Starboard has more than just four ideas about enhancing shareholder value, but the rubber really hits the road -- for investors and consumers -- with its suggestions to improve customer experience at the restaurant.

Source: Olive Garden.

Here are the four most salient changes to note.

Ease off on the breadsticks
According to Starboard, Olive Garden's lax discipline regarding breadsticks is hurting both customer experience and profitability. Ten years ago, servers were told to put down five breadsticks at a table with four customers. If the customers wanted more, they simply had to ask.

Today, servers, "will bring an excess of breadsticks significantly outnumbering the number of guests." The breadsticks become unappetizing after just seven minutes on the table, and lots of food is wasted.

What's more, the influx of breadsticks hurts the company's bottom line. Ten years ago, "with fewer breadsticks on the table, guests inherently consumed less [free breadsticks] and ordered more appetizers and desserts."

Get the alcohol flowing
The average Olive Garden gets 8% of its revenue from sales of alcoholic beverages. That's less than half of what its Italian-restaurant peers bring in -- a dramatic drop-off when you consider that alcohol is one of the highest-margin products any restaurant can offer.

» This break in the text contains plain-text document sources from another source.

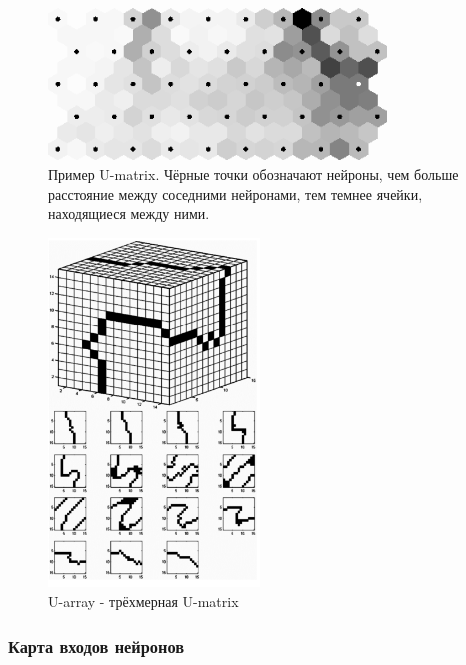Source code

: \documentclass[a4paper,12pt]{article}
\begin{document}
\begin{minipage}{0.5\textwidth}
\begin{figure}[H]
  \centering
  \includegraphics[width=0.8\textwidth]{u-matrix.png}
  \caption{Пример U-matrix. Чёрные точки обозначают нейроны, чем больше расстояние между соседними нейронами, тем темнее ячейки, находящиеся между ними.}
  \label{u-matrix}
\end{figure}
\end{minipage}
\begin{minipage}{0.5\textwidth}
  \begin{figure}[H]
    \centering
    \includegraphics[width=0.5\textwidth]{u-array-rec.png}
    \caption{U-array - трёхмерная U-matrix}
    \label{u-array-rec}
  \end{figure}
\end{minipage}

\subsubsection{Карта входов нейронов}
\end{document}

Olive Garden's alcohol sales as a percentage of revenue are less than half of the competition. Source: Starboard Capital. 

Starboard firmly believes that by highlighting the types of microbrews Olive Garden's target demographic likes, and offering ideal wine pairings, alcohol sales can pick up. This can be accomplished by "[training] wait staff to focus on upselling alcohol offerings."

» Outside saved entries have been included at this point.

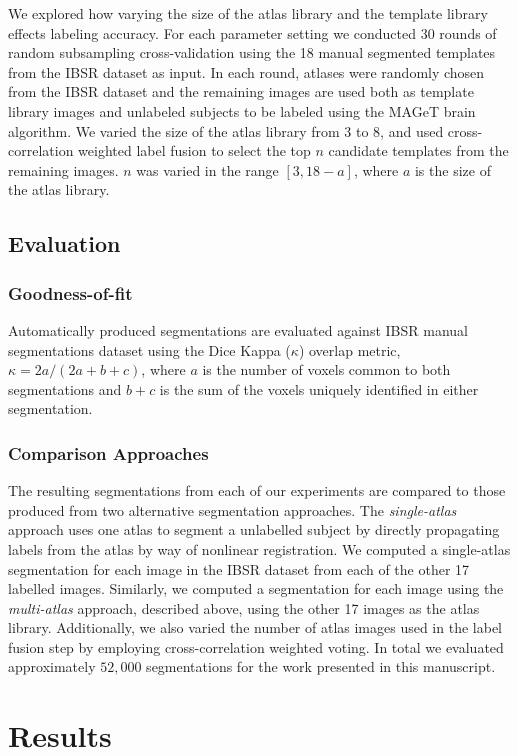 \documentclass{article}\usepackage{graphicx, color}
\begin{document}
We explored how varying the size of the atlas library and the template library
effects labeling accuracy.  For each parameter setting we conducted 30 rounds
of random subsampling cross-validation using the 18 manual segmented templates
from the IBSR dataset as input. In each round, atlases were randomly chosen
from the IBSR dataset and the remaining images are used both as template
library images and unlabeled subjects to be labeled using the MAGeT brain
algorithm.  We varied the size of the atlas library from 3 to 8, and used
cross-correlation weighted label fusion to select the top $n$ candidate
templates from the remaining images.  $n$ was varied in the range $[3, 18-a]$,
where $a$ is the size of the atlas library.

\subsection{Evaluation}
\subsubsection{Goodness-of-fit}
Automatically produced segmentations are evaluated against IBSR manual
segmentations dataset using the Dice Kappa ($\kappa$) overlap metric, $\kappa =
{2a}/{(2a+b+c)}$, where $a$ is the number of voxels common to both
segmentations and $b+c$ is the sum of the voxels uniquely identified in either
segmentation.

\subsubsection{Comparison Approaches}
The resulting segmentations from each of our experiments are compared to those
produced from two alternative segmentation approaches. The {\it single-atlas}
approach uses one atlas to segment a unlabelled subject by directly propagating
labels from the atlas by way of nonlinear registration.  We computed a
single-atlas segmentation for each image in the IBSR dataset from each of the
other 17 labelled images.  Similarly, we computed a segmentation for each image
using the {\it multi-atlas} approach, described above, using the other 17
images as the atlas library.  Additionally, we also varied the number of atlas
images used in the label fusion step by employing cross-correlation weighted
voting.  In total we evaluated approximately $52,000$ segmentations for the
work presented in this manuscript.

\section{Results}
\end{document}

The menu is too complicated and inauthentic
According to Starboard, Olive Garden made its name by offering dishes that were uniquely Italian, like pork filettino, lobster spaghetti, and tortellini fizzano. These days, it seems, the chain has lost its Italian roots.

The haphazard way menus have been designed is hurting not only the company's brand, but the operational excellence that helps any restaurant become successful and profitable. Starboard, by going to several locations to test the results, saw that the same dishes were prepared in wildly different ways -- which made it hard for customers to know what they were going to get.

Starboard says that, "Darden's strategy is simply to add menu items rather than working hard to develop a reasonably sized menu and guest experience that satisfies customers" (bolding in original). Beyond creating an unpredictable food experience, the complex menu increases wait time and requires more staff on hand than necessary -- which reduces profitability.

Salad, anyone?
Along with breadsticks, free salad has been a mainstay at the Olive Garden since its hayday in the 1990s. But the execution of this simple plan has eroded to the point where it is highly counterproductive, according to Starboard.

In the past, salads were lightly dressed, with a bottle of dressing at each table if customers wanted more. Today, "Salads are overfilled and regularly dressed with more than the recommended amount of dressing (3-4 times in some restaurants), leading to added cost and unhappy customers." A result of poor training, servers are actually disincentivized from following through on the original intent of the free salad, as providing an overloaded salad cuts down on the number of trips back to the table that they need to make.

Unsurprisingly, this leads to a high level of food waste and customers who are already quite full by the time it comes to order the food that actually brings in money for Olive Garden.